Peter Campion interview


Tell me a bit about each one of your characters.

Yes so I play Packy but maybe I should explain his name first. Packy is short for Patrick in Ireland. There’s a famous Irish goal keeper called Packy Bonner, Patrick Bonner so it’s a nickname for Patrick. Packy is a guy who has ended up with these three people and he lives in a world of disdain because he’s surrounded by all this madness and he tries to keep everything together from the get go - but he always gets dragged into it and ultimately he goes a lot more mental than everybody else. He always tries to fight it and keep things together but he gets corrupted all the time. I think he needs new mates really. I think Packy needs new mates – maybe my own spin-off show.

The stereotype of Irish people is of them being feckless, party-loving booze-hounds – this doesn’t exactly blow that out of the water, does it?

Ok yes there is little drinking done but it’s a situation comedy so it’s the situations that they get themselves into but there’s no real focus on drink. Yes they’re drunk sometimes but it’s what happens to them when they’re not under the influence that causes the problems.

How closely does it resemble the reality of your own lives?

I suppose it’s roughly based on Lisa’s experiences but there’s a huge amount of comic exaggeration in there as well. It’s roughly based on her experiences but can I relate with it? I suppose I can with the way they approach situations. In my experience, Irish people don’t tend to tip toe around things, we just say it as it is and we might laugh about things that other people don’t laugh about. I suppose our take on life is what’s portrayed through the characters and that’s what is funny so I can relate to that. The madness and the situations – yes here and there but not everything.

And you’re from Southern Ireland?

Yes I’m from the midlands of Ireland originally then I moved to Dublin. I moved to Dublin when I was twelve/thirteen. The character that I play is from one of the boarder counties in Northern Ireland, he’s not as far up as Belfast. He’s from maybe Armagh or Newry.

Had any of you ever worked together before?
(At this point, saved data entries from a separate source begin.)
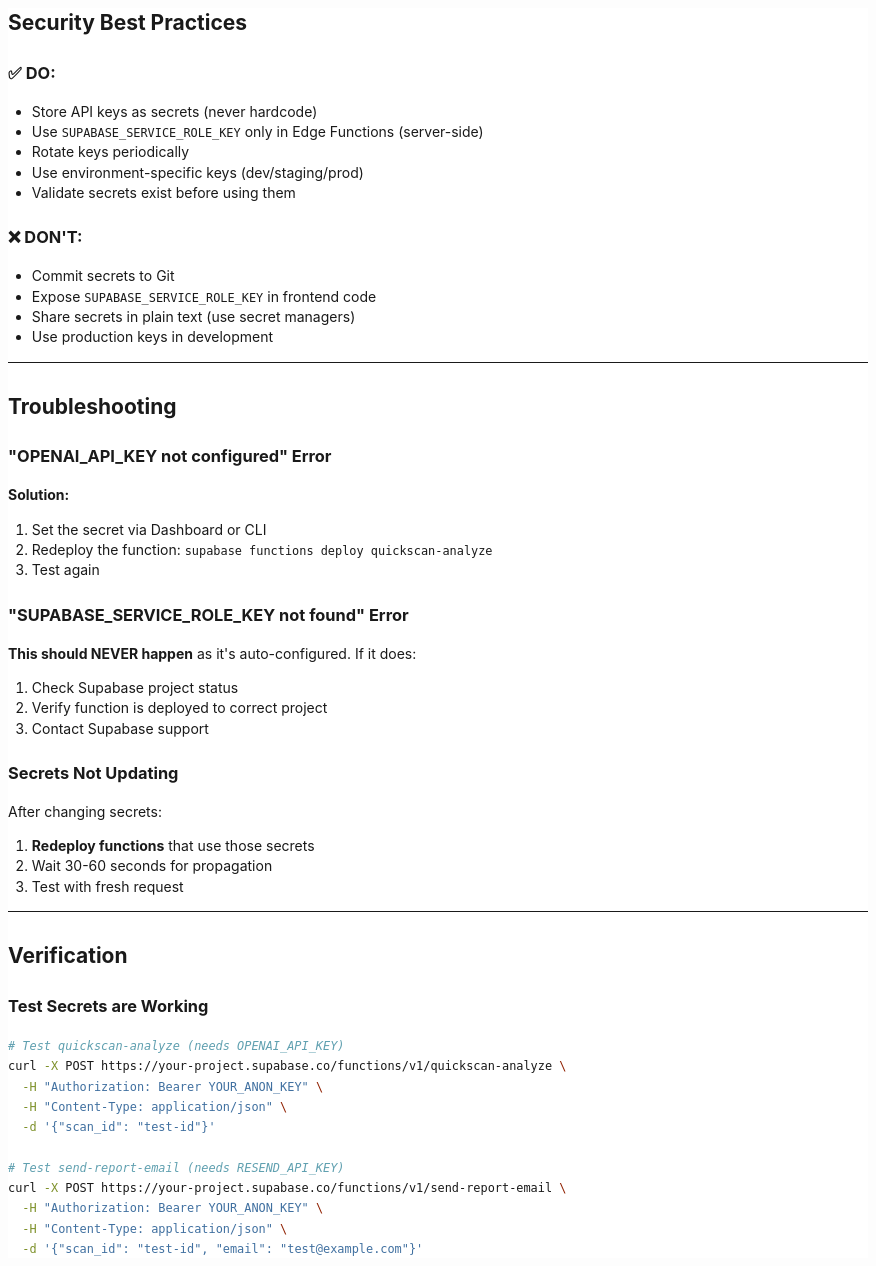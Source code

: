 
## Security Best Practices

### ✅ **DO:**

- Store API keys as secrets (never hardcode)
- Use `SUPABASE_SERVICE_ROLE_KEY` only in Edge Functions (server-side)
- Rotate keys periodically
- Use environment-specific keys (dev/staging/prod)
- Validate secrets exist before using them

### ❌ **DON'T:**

- Commit secrets to Git
- Expose `SUPABASE_SERVICE_ROLE_KEY` in frontend code
- Share secrets in plain text (use secret managers)
- Use production keys in development

---

## Troubleshooting

### **"OPENAI_API_KEY not configured" Error**

**Solution:**
1. Set the secret via Dashboard or CLI
2. Redeploy the function: `supabase functions deploy quickscan-analyze`
3. Test again

### **"SUPABASE_SERVICE_ROLE_KEY not found" Error**

**This should NEVER happen** as it's auto-configured. If it does:
1. Check Supabase project status
2. Verify function is deployed to correct project
3. Contact Supabase support

### **Secrets Not Updating**

After changing secrets:
1. **Redeploy functions** that use those secrets
2. Wait 30-60 seconds for propagation
3. Test with fresh request

---

## Verification

### **Test Secrets are Working**

```bash
# Test quickscan-analyze (needs OPENAI_API_KEY)
curl -X POST https://your-project.supabase.co/functions/v1/quickscan-analyze \
  -H "Authorization: Bearer YOUR_ANON_KEY" \
  -H "Content-Type: application/json" \
  -d '{"scan_id": "test-id"}'

# Test send-report-email (needs RESEND_API_KEY)
curl -X POST https://your-project.supabase.co/functions/v1/send-report-email \
  -H "Authorization: Bearer YOUR_ANON_KEY" \
  -H "Content-Type: application/json" \
  -d '{"scan_id": "test-id", "email": "test@example.com"}'
```
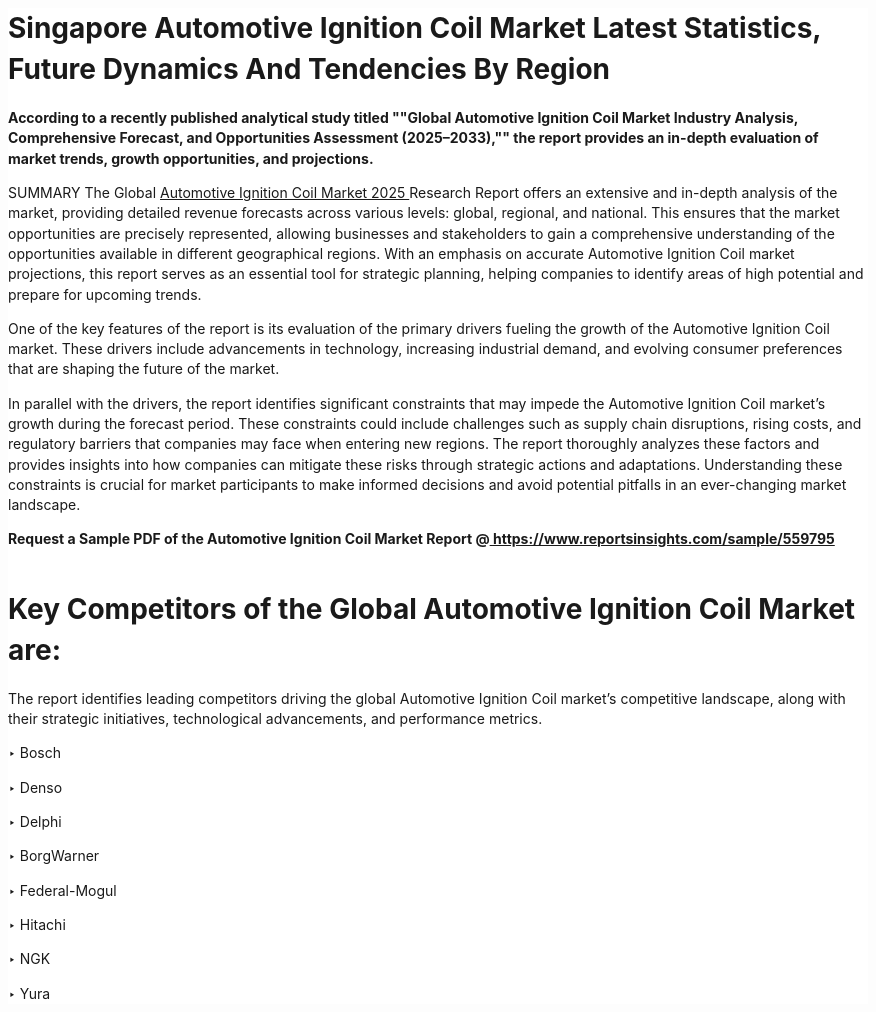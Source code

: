 # Singapore Automotive Ignition Coil Market Latest Statistics, Future Dynamics And Tendencies By Region

<strong>According to a recently published analytical study titled ""Global Automotive Ignition Coil Market Industry Analysis, Comprehensive Forecast, and Opportunities Assessment (2025–2033),"" the report provides an in-depth evaluation of market trends, growth opportunities, and projections.</strong>

SUMMARY The Global <a href=https://www.reportsinsights.com/sample/559795>Automotive Ignition Coil Market 2025 </a> Research Report offers an extensive and in-depth analysis of the market, providing detailed revenue forecasts across various levels: global, regional, and national. This ensures that the market opportunities are precisely represented, allowing businesses and stakeholders to gain a comprehensive understanding of the opportunities available in different geographical regions. With an emphasis on accurate Automotive Ignition Coil market projections, this report serves as an essential tool for strategic planning, helping companies to identify areas of high potential and prepare for upcoming trends.

One of the key features of the report is its evaluation of the primary drivers fueling the growth of the Automotive Ignition Coil market. These drivers include advancements in technology, increasing industrial demand, and evolving consumer preferences that are shaping the future of the market. 

In parallel with the drivers, the report identifies significant constraints that may impede the Automotive Ignition Coil market’s growth during the forecast period. These constraints could include challenges such as supply chain disruptions, rising costs, and regulatory barriers that companies may face when entering new regions. The report thoroughly analyzes these factors and provides insights into how companies can mitigate these risks through strategic actions and adaptations. Understanding these constraints is crucial for market participants to make informed decisions and avoid potential pitfalls in an ever-changing market landscape.

<strong>Request a Sample PDF of the Automotive Ignition Coil Market Report </strong><strong>@<a href=https://www.reportsinsights.com/sample/559795> https://www.reportsinsights.com/sample/559795</a></strong></font>

# <strong>Key Competitors of the Global Automotive Ignition Coil Market are:</strong>

The report identifies leading competitors driving the global Automotive Ignition Coil market’s competitive landscape, along with their strategic initiatives, technological advancements, and performance metrics.

‣ Bosch

‣ Denso

‣ Delphi

‣ BorgWarner

‣ Federal-Mogul

‣ Hitachi

‣ NGK

‣ Yura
I’d never met any of the guys before and it’s amazing because we’re all so totally different and yet we get on extremely well. We’re so different the four of us but somehow we’ve all just clicked.
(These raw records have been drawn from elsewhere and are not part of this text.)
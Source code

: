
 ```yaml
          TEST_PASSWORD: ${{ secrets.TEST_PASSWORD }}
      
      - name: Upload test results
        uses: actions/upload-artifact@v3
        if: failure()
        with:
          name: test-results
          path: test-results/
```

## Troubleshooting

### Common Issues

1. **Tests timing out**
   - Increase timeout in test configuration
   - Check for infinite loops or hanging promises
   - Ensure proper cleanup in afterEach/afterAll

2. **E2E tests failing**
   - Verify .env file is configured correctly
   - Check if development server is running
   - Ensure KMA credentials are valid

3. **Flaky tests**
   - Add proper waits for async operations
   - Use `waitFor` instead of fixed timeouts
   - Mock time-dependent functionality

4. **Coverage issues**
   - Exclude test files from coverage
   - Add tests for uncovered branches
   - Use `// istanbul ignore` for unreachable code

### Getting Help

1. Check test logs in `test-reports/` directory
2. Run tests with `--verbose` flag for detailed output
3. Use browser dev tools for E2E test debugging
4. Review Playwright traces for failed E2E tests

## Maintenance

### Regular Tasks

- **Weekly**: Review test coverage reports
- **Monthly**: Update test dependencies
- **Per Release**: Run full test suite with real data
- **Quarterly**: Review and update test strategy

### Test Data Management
And was it a fun series to film?

It was a blast. It was like one big trip, it was wild. It was so intense it was 13 hour days, six day weeks. I’ve never experienced anything like it before. I’ve never had a character that’s had such a main role before and we were in every scene most days, everyday most scenes – there’s no let up. I lived in the world of London Irish for six weeks. I only realise now how much I enjoyed it because I’m able to look back on it but during filming there wasn’t much time to sit back and just soak it up because it was just so full on

I’m aware you’ve done theatre before – do you prefer one medium to the other?

No I don’t. I mean I suppose…I trained in theatre so I suppose I’ve done more theatre than TV. The screen is relatively new to me so I’m still trying to figure out what to do most of the time but no I don’t prefer one to the other. They’re just two different mediums, they’re two different crafts. They’re both a great buzz and I wouldn’t prefer one to the other.

What are your ambitions?

My ambitions are to tell worthwhile stories and just do good work – that’s my ambitions.